Auch einige der großen Backup-Anbieter unterstützen Ubuntu-Sicherungen. Zum Beispiel unterstützt CommVault neben einigen veralteten Ubuntu-Versionen auch Ubuntu in Version 10.04 LTS (Long Term Support) und 12.04 LTS. Auch EMC Networker bietet Unterstützung für Ubuntu an.

Das Problem ist aber, dass die Unterstützung für Ubuntu bei den großen Backup-Anbietern limitiert ist. Viele Backup-Lösungen unterstützen Ubuntu nur im Rahmen des allgemeinen Linux- oder VM-Supports (virtuelle Maschine). Andere Anbieter haben Unterstützung für Ubuntu im Portfolio, aber möglicherweise nur für ältere Versionen des Betriebssystems. Ein Unternehmen kann also nicht automatisch davon ausgehen, dass für die vorhandene Backup-Applikation auch ein Ubuntu-Agent verfügbar ist.

Einige Unternehmen lassen Ubuntu innerhalb einer virtuellen Maschine laufen und erstellen Backups dann auf Host-Ebene. Somit wollen Sie Probleme umgehen, die mit der Kombination aus Ubuntu und Backups auftreten können.

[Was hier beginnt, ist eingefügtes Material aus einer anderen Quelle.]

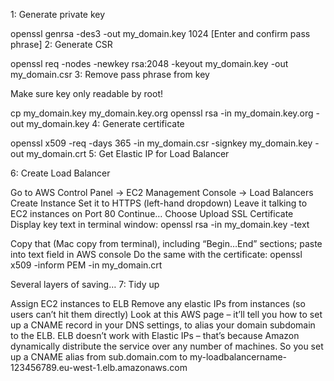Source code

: 1: Generate private key

openssl genrsa -des3 -out my_domain.key 1024
[Enter and confirm pass phrase]
2: Generate CSR

openssl req -nodes -newkey rsa:2048 -keyout my_domain.key -out my_domain.csr
3: Remove pass phrase from key

Make sure key only readable by root!

cp my_domain.key my_domain.key.org
openssl rsa -in my_domain.key.org -out my_domain.key
4: Generate certificate

openssl x509 -req -days 365 -in my_domain.csr -signkey my_domain.key -out my_domain.crt
5: Get Elastic IP for Load Balancer

6: Create Load Balancer

Go to AWS Control Panel -> EC2 Management Console -> Load Balancers
Create Instance
Set it to HTTPS (left-hand dropdown)
Leave it talking to EC2 instances on Port 80
Continue…
Choose Upload SSL Certificate
Display key text in terminal window:
openssl rsa -in my_domain.key -text

Copy that (Mac copy from terminal), including “Begin…End” sections; paste into text field in AWS console
Do the same with the certificate:
openssl x509 -inform PEM -in my_domain.crt

Several layers of saving…
7: Tidy up

Assign EC2 instances to ELB
Remove any elastic IPs from instances (so users can’t hit them directly)
Look at this AWS page – it’ll tell you how to set up a CNAME record in your DNS settings, to alias your domain subdomain to the ELB.
ELB doesn’t work with Elastic IPs – that’s because Amazon dynamically distribute the service over any number of machines.
So you set up a CNAME alias from sub.domain.com to my-loadbalancername-123456789.eu-west-1.elb.amazonaws.com
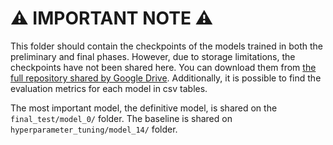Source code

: # &#x26A0; IMPORTANT NOTE &#x26A0;


This folder should contain the checkpoints of the models trained in both the preliminary and final phases. However, due to storage limitations, the checkpoints have not been shared here. You can download them from [the full repository shared by Google Drive](https://drive.google.com/drive/folders/12ueqV4UuxU2ebdD4YYV4xpQZ3hxHhIk-?usp=drive_link). Additionally, it is possible to find the evaluation metrics for each model in csv tables.

The most important model, the definitive model, is shared on the `final_test/model_0/` folder. The baseline is shared on `hyperparameter_tuning/model_14/` folder.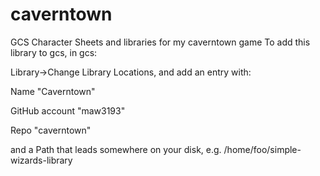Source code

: # caverntown
GCS Character Sheets and libraries for my caverntown game
To add this library to gcs, in gcs:

Library->Change Library Locations, and add an entry with:

Name "Caverntown"

GitHub account "maw3193"

Repo "caverntown"

and a Path that leads somewhere on your disk, e.g. /home/foo/simple-wizards-library
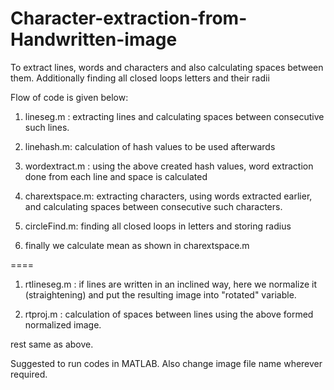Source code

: # Character-extraction-from-Handwritten-image
To extract lines, words and characters and also calculating spaces between them. Additionally finding all closed loops letters and their radii


Flow of code is given below:

1. lineseg.m : extracting lines and calculating spaces between consecutive such lines.

2. linehash.m: calculation of hash values to be used afterwards

3. wordextract.m : using the above created hash values, word extraction done from each line and space is calculated

4. charextspace.m: extracting characters, using words extracted earlier, and calculating spaces between consecutive such characters.

5. circleFind.m: finding all closed loops in letters and storing radius

6. finally we calculate mean as shown in charextspace.m

====
1. rtlineseg.m : if lines are written in an inclined way, here we normalize it (straightening) and put the resulting image into "rotated" variable.

2. rtproj.m : calculation of spaces between lines using the above formed normalized image.

rest same as above.

Suggested to run codes in MATLAB. Also change image file name wherever required.
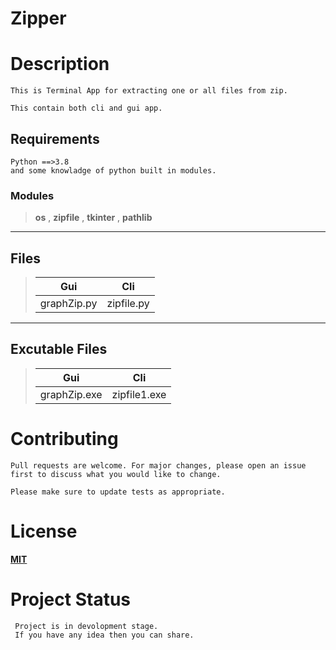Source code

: # **Zipper**


# Description

	This is Terminal App for extracting one or all files from zip.

	This contain both cli and gui app.



## Requirements 
    Python ==>3.8
    and some knowladge of python built in modules.
### Modules  
> **os** ,
> **zipfile** ,
> **tkinter**  ,
> **pathlib**  

****


## Files
>|**Gui**        | **Cli**       | 
>|-----------|-----------|
>|graphZip.py| zipfile.py|

****
## **Excutable Files**
>   |**Gui**         | **Cli**              | 
>   |------------|-----------------|
>  |graphZip.exe| zipfile1.exe    | 

# Contributing
    Pull requests are welcome. For major changes, please open an issue first to discuss what you would like to change.

    Please make sure to update tests as appropriate.


# License

**[MIT](https://choosealicense.com/licenses/mit/)**

# Project Status 
     Project is in devolopment stage. 
     If you have any idea then you can share.

                                                   

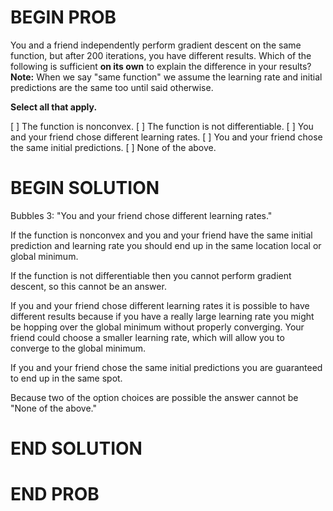 # BEGIN PROB

You and a friend independently perform gradient descent on the same function, but after $200$ iterations, you have different results. Which of the following is sufficient **on its own** to explain the difference in your results? **Note:** When we say "same function" we assume the learning rate and initial predictions are the same too until said otherwise.

**Select all that apply.**

[ ] The function is nonconvex.
[ ] The function is not differentiable.
[ ] You and your friend chose different learning rates.
[ ] You and your friend chose the same initial predictions.
[ ] None of the above.

# BEGIN SOLUTION

Bubbles 3: "You and your friend chose different learning rates."

If the function is nonconvex and you and your friend have the same initial prediction and learning rate you should end up in the same location local or global minimum.

If the function is not differentiable then you cannot perform gradient descent, so this cannot be an answer.

If you and your friend chose different learning rates it is possible to have different results because if you have a really large learning rate you might be hopping over the global minimum without properly converging. Your friend could choose a smaller learning rate, which will allow you to converge to the global minimum.

If you and your friend chose the same initial predictions you are guaranteed to end up in the same spot.

Because two of the option choices are possible the answer cannot be "None of the above."

# END SOLUTION

# END PROB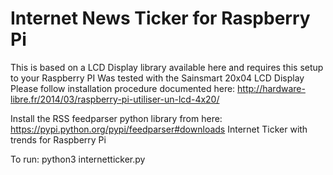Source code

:# Internet News Ticker for Raspberry Pi
This is based on a LCD Display library available here and requires this setup to your Raspberry PI
Was tested with the Sainsmart 20x04 LCD Display
Please follow installation procedure documented here:
http://hardware-libre.fr/2014/03/raspberry-pi-utiliser-un-lcd-4x20/

Install the RSS feedparser python library from here:
https://pypi.python.org/pypi/feedparser#downloads
Internet Ticker with trends for Raspberry Pi

To run: 
python3 internetticker.py
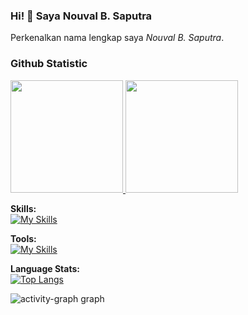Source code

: ### Hi! 👋 Saya Nouval B. Saputra

Perkenalkan nama lengkap saya *Nouval B. Saputra*.

### Github Statistic
<p align="left">
<a href="https://github.com/novalbahri17">
  <img height="180em" src="https://github-readme-stats-eight-theta.vercel.app/api?username=novalbahri17&show_icons=true&theme=algolia&include_all_commits=true&count_private=true"/>
  <img height="180em" src="https://github-readme-stats-eight-theta.vercel.app/api/top-langs/?username=novalbahri17&layout=compact&langs_count=8&theme=algolia"/>
</a>
</p>

**Skills:**<br>
[![My Skills](https://skillicons.dev/icons?i=cpp,py,java,javascript,typescript,vue,react,flutter,bootstrap,laravel,tailwind,dart&theme=dark)](https://skillicons.dev)

**Tools:**<br>
[![My Skills](https://skillicons.dev/icons?i=androidstudio,visualstudio,vscode,powershell,github,gitlab,figma&theme=dark)](https://skillicons.dev)

**Language Stats:**<br>
[![Top Langs](https://github-readme-stats.vercel.app/api/top-langs/?username=novalbahri17&layout=compact&theme=onedark)](https://github.com/novalbahri17/github-readme-stats)

<img src="https://github-readme-activity-graph.vercel.app/graph?username=novalbahri17&radius=16&theme=react&area=true&order=5" height="auto" alt="activity-graph graph"/>

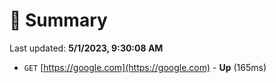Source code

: # 📖 Summary
Last updated: **5/1/2023, 9:30:08 AM**

- `GET` [https://google.com](https://google.com) - **Up** (165ms)
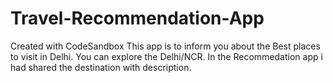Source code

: # Travel-Recommendation-App
Created with CodeSandbox
This app is to inform you about the Best places to visit in Delhi.
You can explore the Delhi/NCR. In the Recommedation app i had shared the 
destination with description.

Microsoft zum Beispiel hat angefangen, virtuelle Maschinen mit Linux ähnlich zu unterstützen wie das auch bei einer Windows-VM der Fall ist. Somit ist es möglich, Online-Backups von virtuellen Maschinen mit Linux zu erstellen, die auf einem Windows Server 2012 R2 Hyper-V laufen.

Allerdings sollten Sie dabei im Hinterkopf behalten, dass solche Backups zwar auf Datei-Ebene konsistent sind, aber nicht auf Anwendungs-Ebene. Wenn Sie Linux-Applikationen am Laufen haben, dann dürfte es wahrscheinlich auch effizienter sein, ein Linux-spezifisches Backup-Tool zu verwenden. Sind Sie dazu in der Lage, sollten Sie diese Lösung einer herkömmlichen Backup-Lösung oder einem Hypervisor-Backup vorziehen.